Integrating Mollom with AHAH and your custom Drupal Forms API form
The basic process of integrating an AHAH handler for a Drupal 6 form causes the form to be submitted back to a custom URL, reprocess and regenerate the form. In this case, once a user inputs their post codes we need to generate a list of electorates that that postcode could belong to. This involves generating a custom submit handler to process the form, and then you return an JSON object with the JSON response.
The process of this is relatively well documented here and here. This methodology creates a stable and workable AHAH submit handler to process the form.
One of the issues we needed to counter for in the process of building this form was the possibility of SPAM. It would not be good for our system to be hijacked to send SPAM messages to politicians. Because I have previously had quite a positive experience with Mollom as a SPAM filtering service, I selected Mollom to provide this role. Their high performance API, relative accuracy and low cost are both attractive in this case.
To understand the problem we encountered you need to clearly understand what happens when you submit a form via AJAX:
- The form is received, and you reconstruct the Form API handlers to properly submit the form (this would normally be handled in drupal_get_form)
- You "process" the form to ensure that all current values are updated, and the form is now ready to handle and process any state chagnes
- You "regenerate" the form with the saved form data, as though you were going to redisplay the form
- You return the portion of HTML you would like inserted into your form via a JSON object.
The hidden trap is that step 2 actually involves validating and potentially submitting the form. To avoid submitting the form, you need to ensure is that you have this line:
$form_state['rebuild'] = true;
before you run drupal_process_form. Failure to do this will result in your submit function being called if you have put the form into a valid state, resulting in whatever actions you have set being executed prematurely. This might be obvious to some, but it wasn't easily noticeable from the examples and documentation I had read.
The Mollom workflow for Text Analysis involves submitting the form to Mollom during the verification stage to determine if a CAPTCHA is required to be displayed for the end user. In the case of an AHAH callback, you do not want this to occur, as you will end up submitting the same form to Mollom several times, sometimes with insignificant data.
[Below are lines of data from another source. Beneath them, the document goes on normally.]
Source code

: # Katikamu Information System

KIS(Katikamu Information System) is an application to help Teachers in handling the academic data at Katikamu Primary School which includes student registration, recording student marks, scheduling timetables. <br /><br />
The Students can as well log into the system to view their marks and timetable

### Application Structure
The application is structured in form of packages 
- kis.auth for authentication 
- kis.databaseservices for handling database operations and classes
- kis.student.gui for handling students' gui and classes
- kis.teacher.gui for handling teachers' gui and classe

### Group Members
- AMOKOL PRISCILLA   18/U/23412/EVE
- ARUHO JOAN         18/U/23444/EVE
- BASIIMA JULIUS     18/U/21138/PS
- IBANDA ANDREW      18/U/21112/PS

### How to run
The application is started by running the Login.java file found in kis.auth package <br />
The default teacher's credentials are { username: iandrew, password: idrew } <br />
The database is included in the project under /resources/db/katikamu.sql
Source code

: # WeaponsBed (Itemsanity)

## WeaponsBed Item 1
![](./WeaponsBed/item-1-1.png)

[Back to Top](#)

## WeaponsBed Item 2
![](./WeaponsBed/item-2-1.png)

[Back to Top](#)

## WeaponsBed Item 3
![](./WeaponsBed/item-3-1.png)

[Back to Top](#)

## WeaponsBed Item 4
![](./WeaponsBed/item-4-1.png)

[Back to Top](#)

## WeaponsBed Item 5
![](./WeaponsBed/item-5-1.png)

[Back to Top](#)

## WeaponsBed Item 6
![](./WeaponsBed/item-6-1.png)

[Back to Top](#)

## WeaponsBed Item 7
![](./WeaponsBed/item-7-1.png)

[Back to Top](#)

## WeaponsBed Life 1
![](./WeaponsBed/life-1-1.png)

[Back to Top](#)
This is not good for your Mollom non-spam submission count, and is also not good for your site performance (even though Mollom is very fast).
We battled with how to disable this for quite a while - and had considered forking the Mollom module, overriding the form hook alter code, inserting errors to prevent submission, writing custom calls to the validation code and a range of other things.
In the end, the solution is quite simple. In your AHAH handler, add the following chunk of code after your $form_state['rebuild'] line.
$form_state['mollom']['require_analysis']=false;
Because the $form_stat['mollom'] is stateless, it only applies to the current session, and prevents the Mollom module from submitting the form to Mollom for validation on this submission.
In the end, our submission handler looks like:
<?php
$form_state
= array(
'storage' => NULL,
'submitted' => FALSE,
);
$form_build_id = $_POST['form_build_id'];
$form = form_get_cache($form_build_id, $form_state);
$args = $form['#parameters'];
$form_id = array_shift($args);
$form_state['action'] = $form['#action'];
$form_state['post'] = $form['#post'] = $_POST;
$form['#programmed'] = $form['#redirect'] = FALSE;
$form_state['rebuild'] = true;
// Stash original form action to avoid overwriting with drupal_rebuild_form().
$form_state['mollom']['require_analysis']=false;
drupal_process_form($form_id, $form, $form_state);
// Rebuild the form.
$form = drupal_rebuild_form($form_id, $form_state, $args, $form_build_id);
// Grab the "electorate" element from the form build and get it ready to dispaly
$output = $form['electorate-wrap']['electorate'];
// Get the JS settings so we can merge them.
$javascript = drupal_add_js(NULL, NULL, 'header');
$settings = call_user_func_array('array_merge_recursive', $javascript['setting']);
// Some custom Javascript to perform various change functions affecting the
// visuals of the form once this is called
// There may be a more "drupal" way of hooking into the AHAH return events,
// but I certainly couldn't find them
$newJs = '<script>setTimeout(function(){$("#edit-electorate").change();}, 300);setTimeout(function(){fixElectorateChange();},300);setTimeout(function(){fixElectorateSelect()},300)</script>';
// Most of the examples out there return validation errors in the result - we need to eat them
// (consume them might be a more "correct" term so they don't appear later, but not display
$eat = theme('status_messages');
$output = $form['electorate-wrap']['electorate'];
// Use druapl_to_js instead of drupal_json because of some browser based bugs
print drupal_to_js(array(
'status' => TRUE,
'data' => drupal_render($output).$newJs,
'settings' => array('ahah' => $settings['ahah']),
));
exit;
?>Obviously these pointers only apply where you do not want to in fact submit the form to Mollom - if we actually wanted submission to occur none of this would be necessary.